One reason I went to Princeton University as an undergraduate was that I had read about a Professor John Wheeler suggesting that the atomic nucleus might take on the form of a doughnut. When I got there, I learned that Wheeler was going to give a novel type of course for freshmen. A group of us were asked a few physics questions by Wheeler, and those who answered correctly were allowed into the course. The first homework assignment consisted of standing for 15 minutes in front of the house that Albert Einstein had lived in. It turned out that we were to learn physics from the top down: For example, we were taught “F = ma” as a limiting case of special relativity. If I remember correctly, the department did not allow Wheeler to teach the course again. But I learned a lot; in particular, I learned to “never calculate without first knowing the answer.”
One day Wheeler gave me a dollar and told me to go buy a kitchen sponge at Woolworth’s. I am proud to say that a photo of that sponge would eventually show the physics community what spacetime foam looked like.
At the end of my sophomore year, I went home to Brazil. Two months earlier the country’s military had seized power in a dramatic coup. One day, to my parents’ alarm, I received an urgent telegram from Wheeler asking me to liberate his collaborator, the eminent Brazilian physicist Jayme Tiomno, from military arrest! How he expected a stateless Chinese teenager to accomplish that is unclear to me still.
Wheeler’s inspirational mentoring of students is legendary. During my junior year, I had the privilege of doing research with Wheeler on the emission of gravitational waves from a vibrating and rotating neutron star. I had the disquieting sense that I was doing nothing more than plugging in the appropriate textbook formulas, but when I showed Wheeler my notebook, he would be wild with enthusiasm, giving me the illusion that I had actually done something. In elegant penmanship, occasionally adorned with a drawing of a dish of ice cream, he would write down what he wanted me to do next.

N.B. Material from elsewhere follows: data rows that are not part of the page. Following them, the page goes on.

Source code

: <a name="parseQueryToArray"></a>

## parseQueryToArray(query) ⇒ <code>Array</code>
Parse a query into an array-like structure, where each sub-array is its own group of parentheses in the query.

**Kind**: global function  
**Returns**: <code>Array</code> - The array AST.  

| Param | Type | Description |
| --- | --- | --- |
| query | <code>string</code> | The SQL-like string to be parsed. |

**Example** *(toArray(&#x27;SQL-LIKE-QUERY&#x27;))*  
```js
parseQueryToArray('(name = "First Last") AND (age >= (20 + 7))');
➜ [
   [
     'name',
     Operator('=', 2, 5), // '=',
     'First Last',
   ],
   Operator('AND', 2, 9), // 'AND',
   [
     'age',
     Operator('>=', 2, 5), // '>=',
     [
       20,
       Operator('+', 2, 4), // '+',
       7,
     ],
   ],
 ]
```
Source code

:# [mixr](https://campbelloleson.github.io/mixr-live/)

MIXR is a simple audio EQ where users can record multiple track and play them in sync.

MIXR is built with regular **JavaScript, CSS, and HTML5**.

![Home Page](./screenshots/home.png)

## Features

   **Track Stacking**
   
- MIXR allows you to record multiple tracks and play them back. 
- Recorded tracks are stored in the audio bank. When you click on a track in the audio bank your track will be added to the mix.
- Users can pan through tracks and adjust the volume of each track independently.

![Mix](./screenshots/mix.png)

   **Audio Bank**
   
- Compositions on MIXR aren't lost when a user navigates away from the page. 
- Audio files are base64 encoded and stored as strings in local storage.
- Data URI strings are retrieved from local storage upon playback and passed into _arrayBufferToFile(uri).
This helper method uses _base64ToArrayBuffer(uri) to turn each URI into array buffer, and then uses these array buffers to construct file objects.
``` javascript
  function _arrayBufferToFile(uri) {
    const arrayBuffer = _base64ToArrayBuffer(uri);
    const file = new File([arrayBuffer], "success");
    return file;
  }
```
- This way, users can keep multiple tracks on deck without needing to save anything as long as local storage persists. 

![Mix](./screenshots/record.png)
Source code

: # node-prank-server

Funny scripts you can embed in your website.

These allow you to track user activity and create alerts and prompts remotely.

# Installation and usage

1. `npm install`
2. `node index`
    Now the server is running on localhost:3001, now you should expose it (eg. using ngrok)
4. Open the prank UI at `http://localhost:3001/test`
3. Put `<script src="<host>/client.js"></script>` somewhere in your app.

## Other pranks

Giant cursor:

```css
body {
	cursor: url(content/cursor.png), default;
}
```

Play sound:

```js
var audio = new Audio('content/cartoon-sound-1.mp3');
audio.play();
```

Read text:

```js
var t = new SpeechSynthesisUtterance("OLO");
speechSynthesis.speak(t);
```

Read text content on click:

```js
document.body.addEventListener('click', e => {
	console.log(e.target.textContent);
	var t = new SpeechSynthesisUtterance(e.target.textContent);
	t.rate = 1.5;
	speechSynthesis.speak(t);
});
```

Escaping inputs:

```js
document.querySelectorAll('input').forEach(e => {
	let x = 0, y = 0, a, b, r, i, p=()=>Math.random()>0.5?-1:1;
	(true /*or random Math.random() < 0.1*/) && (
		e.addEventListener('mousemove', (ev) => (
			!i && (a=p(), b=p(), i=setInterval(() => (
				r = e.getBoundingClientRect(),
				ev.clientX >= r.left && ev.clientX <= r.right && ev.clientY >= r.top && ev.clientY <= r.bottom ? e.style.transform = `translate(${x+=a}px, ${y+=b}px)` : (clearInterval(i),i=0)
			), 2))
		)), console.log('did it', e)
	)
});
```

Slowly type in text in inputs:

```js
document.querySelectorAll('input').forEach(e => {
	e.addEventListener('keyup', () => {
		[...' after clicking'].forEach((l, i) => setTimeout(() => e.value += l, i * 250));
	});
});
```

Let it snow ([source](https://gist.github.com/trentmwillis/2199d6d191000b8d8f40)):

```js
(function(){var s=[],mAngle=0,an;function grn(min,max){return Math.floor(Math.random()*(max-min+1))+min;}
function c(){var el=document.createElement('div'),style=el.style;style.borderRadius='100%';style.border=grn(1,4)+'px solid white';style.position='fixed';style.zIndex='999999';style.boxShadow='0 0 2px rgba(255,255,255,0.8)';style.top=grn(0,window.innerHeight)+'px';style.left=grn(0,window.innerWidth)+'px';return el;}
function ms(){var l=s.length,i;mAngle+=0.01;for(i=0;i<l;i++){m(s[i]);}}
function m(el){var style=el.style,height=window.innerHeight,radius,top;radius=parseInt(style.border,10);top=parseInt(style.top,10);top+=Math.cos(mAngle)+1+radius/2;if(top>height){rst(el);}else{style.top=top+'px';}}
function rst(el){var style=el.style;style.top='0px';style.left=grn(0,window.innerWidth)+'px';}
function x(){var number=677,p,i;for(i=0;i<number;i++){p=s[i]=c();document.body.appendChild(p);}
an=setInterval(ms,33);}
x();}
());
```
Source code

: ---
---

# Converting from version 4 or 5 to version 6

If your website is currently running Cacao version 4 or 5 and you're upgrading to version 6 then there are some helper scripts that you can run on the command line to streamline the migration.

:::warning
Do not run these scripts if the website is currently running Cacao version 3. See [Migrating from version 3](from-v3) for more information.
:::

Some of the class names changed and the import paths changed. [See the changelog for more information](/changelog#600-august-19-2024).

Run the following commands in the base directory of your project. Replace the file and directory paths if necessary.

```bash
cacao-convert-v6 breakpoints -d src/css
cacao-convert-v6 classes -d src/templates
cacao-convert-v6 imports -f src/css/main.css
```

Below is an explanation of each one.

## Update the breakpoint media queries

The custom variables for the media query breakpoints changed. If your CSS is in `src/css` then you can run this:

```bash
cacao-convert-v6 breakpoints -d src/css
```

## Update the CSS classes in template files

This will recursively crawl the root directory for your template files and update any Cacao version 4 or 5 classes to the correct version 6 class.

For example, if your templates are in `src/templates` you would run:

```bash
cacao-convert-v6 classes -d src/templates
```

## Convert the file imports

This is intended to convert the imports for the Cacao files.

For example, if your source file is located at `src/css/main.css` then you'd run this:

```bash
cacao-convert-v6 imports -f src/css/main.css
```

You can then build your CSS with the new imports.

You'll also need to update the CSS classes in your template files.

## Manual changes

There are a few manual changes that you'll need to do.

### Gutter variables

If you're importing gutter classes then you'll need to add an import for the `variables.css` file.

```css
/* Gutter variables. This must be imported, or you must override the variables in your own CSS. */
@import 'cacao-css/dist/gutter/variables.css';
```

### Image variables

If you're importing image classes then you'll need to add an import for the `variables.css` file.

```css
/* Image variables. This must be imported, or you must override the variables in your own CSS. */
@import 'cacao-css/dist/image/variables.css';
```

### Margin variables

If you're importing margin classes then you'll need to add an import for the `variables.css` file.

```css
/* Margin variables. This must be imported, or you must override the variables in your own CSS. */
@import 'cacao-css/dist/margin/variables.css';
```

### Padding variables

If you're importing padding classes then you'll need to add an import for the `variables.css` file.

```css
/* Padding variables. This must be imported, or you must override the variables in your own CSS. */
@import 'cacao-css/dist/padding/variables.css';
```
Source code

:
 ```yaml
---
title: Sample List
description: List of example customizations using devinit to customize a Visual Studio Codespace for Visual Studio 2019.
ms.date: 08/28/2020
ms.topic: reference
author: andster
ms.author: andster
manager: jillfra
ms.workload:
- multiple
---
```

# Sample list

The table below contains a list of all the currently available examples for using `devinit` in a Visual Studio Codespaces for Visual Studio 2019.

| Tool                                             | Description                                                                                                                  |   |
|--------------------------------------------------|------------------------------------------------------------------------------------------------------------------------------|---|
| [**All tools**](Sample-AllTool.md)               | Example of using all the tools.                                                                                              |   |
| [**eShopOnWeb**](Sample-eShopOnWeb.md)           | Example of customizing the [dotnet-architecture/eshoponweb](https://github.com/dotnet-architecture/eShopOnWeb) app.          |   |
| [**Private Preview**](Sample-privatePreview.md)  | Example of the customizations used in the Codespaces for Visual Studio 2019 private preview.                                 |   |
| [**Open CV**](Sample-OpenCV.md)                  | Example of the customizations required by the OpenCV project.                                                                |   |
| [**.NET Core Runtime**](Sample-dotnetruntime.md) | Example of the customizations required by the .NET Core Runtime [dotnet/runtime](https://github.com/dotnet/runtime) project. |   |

Later I was astonished to see, in a long article he wrote for the Annual Review of Astronomy and Astrophysics , references to a paper to be published, written by Zee and Wheeler. That paper, which would have been my first, was never actually published. I regret it somewhat, as it would be just about the only one with me as the first author.
For my senior thesis I abandoned general relativity for particle physics and switched my allegiance to Arthur Wightman. When it came time for graduate school, I should have asked my thesis adviser for advice. Instead, I vividly remember sitting in front of Wheeler, who told me his opinion of the leading particle theorists at various major universities and ended with the pronouncement that Steve Weinberg was the best of the upcoming generation. It turned out that Weinberg was about to leave Berkeley for Harvard, and thus I went north rather than west for grad school.
Due to some convoluted circumstances, I did my thesis with Sidney Coleman, who was not even on Wheeler’s list. Nevertheless, Weinberg did influence me greatly, directly through his papers and indirectly in arranging for me to write my first popular physics book many years later. Thus Wheeler shaped my life in more ways than one.